Fluid Mechanics Experiments
Students will determine the effect of hydrostatic forces acting on submerged surfaces. The hydrostatic force and center of pressure will be experimentally determined and compared to theory.
Fluid Momentum Balance
Students will become familiar with the measurement of forces developed by fluids in motion. The force produced by a water jet striking a stationary vane will be determined and compared to predictions from fluid mechanics theory.
Pressure Measurement
Students will become acquainted with techniques for the measurement of pressure, including the basic pressure-height relation. A dead weight tester will be used for gage calibration and to examine linearity and hysteresis effects.
Flow Rate Measurement
Students will become familiar with techniques used in the measurement of fluid flow rate. Proper calibration of a rotameter and the calculations necessary for a Venturi, flow nozzle, and orifice plate will be determined.
Head Loss in Piping Systems
Student will become familiar with the measurement of head loss in piping systems. The friction factor for various pipes and the loss coefficients for fittings and valves will be determined.
Centrifugal Pump
Students will study the performance of a centrifugal pump. They will become acquainted with pump characteristics such as head, net positive suction head, and brake horsepower, and how they change with flow rate.
Hydraulics and Hydrology Experiments
Open Channel Flow Measurement
Students will study flow in an open channel. Flow rates will be determined using various weirs and spillways and compared to flow rates determined from Venturi meter measurements. Open channel flow phenomena such as hydraulic jumps will be demonstrated.
Rainfall-Runoff Relationships for a Basin
Students will become familiar with rainfall-runoff relationships and how various basin conditions and rainfall patterns affect the runoff hydrograph. Students will measure runoff hydrographs for various rainfall patterns and basin conditions and determine the corresponding runoff/rainfall ratio
Streamflow Measurement
Students will take a field trip to a local stream and use a handheld flow meter to record river velocities at various locations along a cross-section. River discharge will be determined using these measurements and compared with real-time USGS stream gage data.

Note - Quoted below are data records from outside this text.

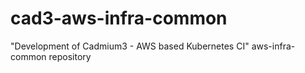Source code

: # cad3-aws-infra-common
"Development of Cadmium3 - AWS based Kubernetes CI" aws-infra-common repository
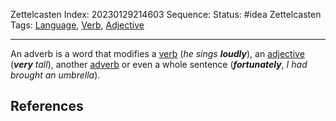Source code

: Zettelcasten Index: 20230129214603
Sequence:
Status: #idea
Zettelcasten Tags: [Language](Language.md), [Verb](Verb.md), [Adjective](Adjective.md)

---

An adverb is a word that modifies a [verb](Verb.md) (*he sings* ***loudly***), an [adjective](Adjective.md) (***very*** *tall*), another [adverb](Adverb.md) or even a whole sentence (***fortunately***, *I had brought an umbrella*).

## References

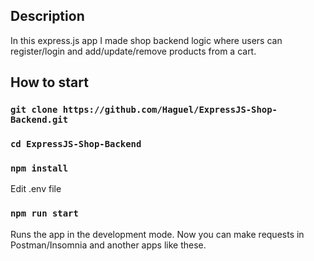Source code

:## Description
In this express.js app I made shop backend logic where users can register/login and add/update/remove products from a cart.

## How to start

### `git clone https://github.com/Haguel/ExpressJS-Shop-Backend.git`
### `cd ExpressJS-Shop-Backend`
### `npm install`
Edit .env file
### `npm run start`

Runs the app in the development mode. Now you can make requests in Postman/Insomnia and another apps like these.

The Civil Engineering CAD Lab is equipped with high performance workstations loaded with professional software including AutoDESK Civil 3D, ArcGIS, HydroCAD, and many other software packages that you will use in the real world. The lab also has a large format plotter for plotting projects and coursework.

Facilities include lathes, horizontal and vertical milling machines, drills, grinders, saws, shapers, planers, electric and oxy welding, a CNC milling and turning centers, and a multi-axis robot for welding. Manufacture and repair of a wide variety of equipment is undertaken for research, teaching, and general University purposes.

MSU civil engineering students in the experimentation class (CIVE 436) use, and are shown demonstrations of, the District's advanced asphalt concrete testing equipment for a portion of their coursework.

The equipment includes the Superpave gyratory compactor, maximum and bulk specific gravity, asphalt cement content by solvent extraction and by ignition, and other Superpave required tests including fine aggregate angularity, flat and elongated particles, and sand equivalent. The District 7 materials lab staff also discusses their AMRL certification and the strict testing standards and heavy work load required of a busy laboratory. As a result of their AMRL accreditation, they maintain their equipment in excellent condition.